━━━ DATA EXTRACT

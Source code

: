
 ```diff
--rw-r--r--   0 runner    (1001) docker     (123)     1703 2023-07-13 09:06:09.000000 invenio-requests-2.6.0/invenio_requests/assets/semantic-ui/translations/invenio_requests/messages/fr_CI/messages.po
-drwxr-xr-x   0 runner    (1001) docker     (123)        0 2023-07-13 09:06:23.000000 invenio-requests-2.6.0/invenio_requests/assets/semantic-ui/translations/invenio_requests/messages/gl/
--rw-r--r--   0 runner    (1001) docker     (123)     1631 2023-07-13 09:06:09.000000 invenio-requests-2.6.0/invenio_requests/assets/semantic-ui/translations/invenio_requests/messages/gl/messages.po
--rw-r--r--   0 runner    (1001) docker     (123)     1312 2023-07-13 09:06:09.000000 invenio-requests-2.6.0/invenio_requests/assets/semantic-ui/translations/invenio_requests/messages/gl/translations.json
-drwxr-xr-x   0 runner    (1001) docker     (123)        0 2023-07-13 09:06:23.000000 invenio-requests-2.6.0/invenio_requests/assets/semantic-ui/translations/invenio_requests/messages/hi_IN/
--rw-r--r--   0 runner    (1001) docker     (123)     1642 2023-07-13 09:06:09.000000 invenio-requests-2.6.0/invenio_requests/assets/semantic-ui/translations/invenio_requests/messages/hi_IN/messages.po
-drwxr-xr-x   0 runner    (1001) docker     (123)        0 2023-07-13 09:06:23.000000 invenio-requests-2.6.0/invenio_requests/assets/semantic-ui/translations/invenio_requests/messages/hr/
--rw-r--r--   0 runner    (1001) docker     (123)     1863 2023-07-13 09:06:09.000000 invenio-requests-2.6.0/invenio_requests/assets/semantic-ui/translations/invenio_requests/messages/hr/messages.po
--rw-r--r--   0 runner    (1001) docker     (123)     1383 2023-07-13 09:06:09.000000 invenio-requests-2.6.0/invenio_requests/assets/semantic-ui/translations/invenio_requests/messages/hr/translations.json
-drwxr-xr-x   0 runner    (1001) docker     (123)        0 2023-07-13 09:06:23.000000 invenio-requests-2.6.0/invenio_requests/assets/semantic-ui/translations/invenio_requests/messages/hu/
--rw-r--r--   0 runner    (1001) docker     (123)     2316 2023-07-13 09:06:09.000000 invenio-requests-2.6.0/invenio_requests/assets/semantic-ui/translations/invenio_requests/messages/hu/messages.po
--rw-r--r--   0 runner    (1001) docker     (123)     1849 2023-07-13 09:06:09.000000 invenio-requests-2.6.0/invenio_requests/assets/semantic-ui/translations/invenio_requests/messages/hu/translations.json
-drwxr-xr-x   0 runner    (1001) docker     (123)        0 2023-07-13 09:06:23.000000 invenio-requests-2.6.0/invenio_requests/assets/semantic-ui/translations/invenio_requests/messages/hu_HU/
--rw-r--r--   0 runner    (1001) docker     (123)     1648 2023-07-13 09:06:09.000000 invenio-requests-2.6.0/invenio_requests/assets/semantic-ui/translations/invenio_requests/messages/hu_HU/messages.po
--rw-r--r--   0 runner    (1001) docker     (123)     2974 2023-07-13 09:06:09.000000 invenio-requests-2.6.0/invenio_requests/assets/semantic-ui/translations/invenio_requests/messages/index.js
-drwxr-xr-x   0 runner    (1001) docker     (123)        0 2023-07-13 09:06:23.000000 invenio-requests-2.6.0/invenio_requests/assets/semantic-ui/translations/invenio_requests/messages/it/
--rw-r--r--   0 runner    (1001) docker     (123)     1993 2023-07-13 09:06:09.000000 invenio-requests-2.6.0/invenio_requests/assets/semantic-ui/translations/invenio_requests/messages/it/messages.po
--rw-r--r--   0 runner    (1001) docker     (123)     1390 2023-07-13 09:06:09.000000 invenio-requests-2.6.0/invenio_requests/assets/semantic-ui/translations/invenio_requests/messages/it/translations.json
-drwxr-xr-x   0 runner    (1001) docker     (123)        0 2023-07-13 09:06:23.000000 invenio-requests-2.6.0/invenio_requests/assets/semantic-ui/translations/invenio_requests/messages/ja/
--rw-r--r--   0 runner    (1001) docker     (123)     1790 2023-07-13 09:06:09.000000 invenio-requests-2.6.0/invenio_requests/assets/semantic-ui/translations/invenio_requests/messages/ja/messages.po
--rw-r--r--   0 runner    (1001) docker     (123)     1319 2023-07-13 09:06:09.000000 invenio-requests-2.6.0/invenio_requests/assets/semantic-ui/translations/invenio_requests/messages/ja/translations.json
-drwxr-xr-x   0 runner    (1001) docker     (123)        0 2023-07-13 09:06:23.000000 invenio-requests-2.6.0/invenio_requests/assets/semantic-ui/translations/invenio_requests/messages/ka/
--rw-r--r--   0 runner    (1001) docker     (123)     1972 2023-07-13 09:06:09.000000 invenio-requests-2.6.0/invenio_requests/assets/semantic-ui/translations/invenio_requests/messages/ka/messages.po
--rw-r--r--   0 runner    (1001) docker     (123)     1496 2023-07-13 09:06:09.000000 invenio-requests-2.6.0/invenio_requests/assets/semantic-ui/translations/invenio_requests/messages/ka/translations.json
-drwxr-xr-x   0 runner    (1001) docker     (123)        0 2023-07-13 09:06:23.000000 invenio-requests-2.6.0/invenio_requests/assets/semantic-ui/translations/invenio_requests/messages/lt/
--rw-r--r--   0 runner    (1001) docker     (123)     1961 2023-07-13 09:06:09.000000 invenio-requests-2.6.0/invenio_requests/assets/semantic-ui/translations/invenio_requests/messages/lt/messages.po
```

━━━━━━

* _BRIEF_
Copy each line from the entries above that has the word "drwxr" in it.

* _ANSWER TO THIS TASK_
-drwxr-xr-x   0 runner    (1001) docker     (123)        0 2023-07-13 09:06:23.000000 invenio-requests-2.6.0/invenio_requests/assets/semantic-ui/translations/invenio_requests/messages/gl/
-drwxr-xr-x   0 runner    (1001) docker     (123)        0 2023-07-13 09:06:23.000000 invenio-requests-2.6.0/invenio_requests/assets/semantic-ui/translations/invenio_requests/messages/hi_IN/
-drwxr-xr-x   0 runner    (1001) docker     (123)        0 2023-07-13 09:06:23.000000 invenio-requests-2.6.0/invenio_requests/assets/semantic-ui/translations/invenio_requests/messages/hr/
-drwxr-xr-x   0 runner    (1001) docker     (123)        0 2023-07-13 09:06:23.000000 invenio-requests-2.6.0/invenio_requests/assets/semantic-ui/translations/invenio_requests/messages/hu/
-drwxr-xr-x   0 runner    (1001) docker     (123)        0 2023-07-13 09:06:23.000000 invenio-requests-2.6.0/invenio_requests/assets/semantic-ui/translations/invenio_requests/messages/hu_HU/
-drwxr-xr-x   0 runner    (1001) docker     (123)        0 2023-07-13 09:06:23.000000 invenio-requests-2.6.0/invenio_requests/assets/semantic-ui/translations/invenio_requests/messages/it/
-drwxr-xr-x   0 runner    (1001) docker     (123)        0 2023-07-13 09:06:23.000000 invenio-requests-2.6.0/invenio_requests/assets/semantic-ui/translations/invenio_requests/messages/ja/
-drwxr-xr-x   0 runner    (1001) docker     (123)        0 2023-07-13 09:06:23.000000 invenio-requests-2.6.0/invenio_requests/assets/semantic-ui/translations/invenio_requests/messages/ka/
-drwxr-xr-x   0 runner    (1001) docker     (123)        0 2023-07-13 09:06:23.000000 invenio-requests-2.6.0/invenio_requests/assets/semantic-ui/translations/invenio_requests/messages/lt/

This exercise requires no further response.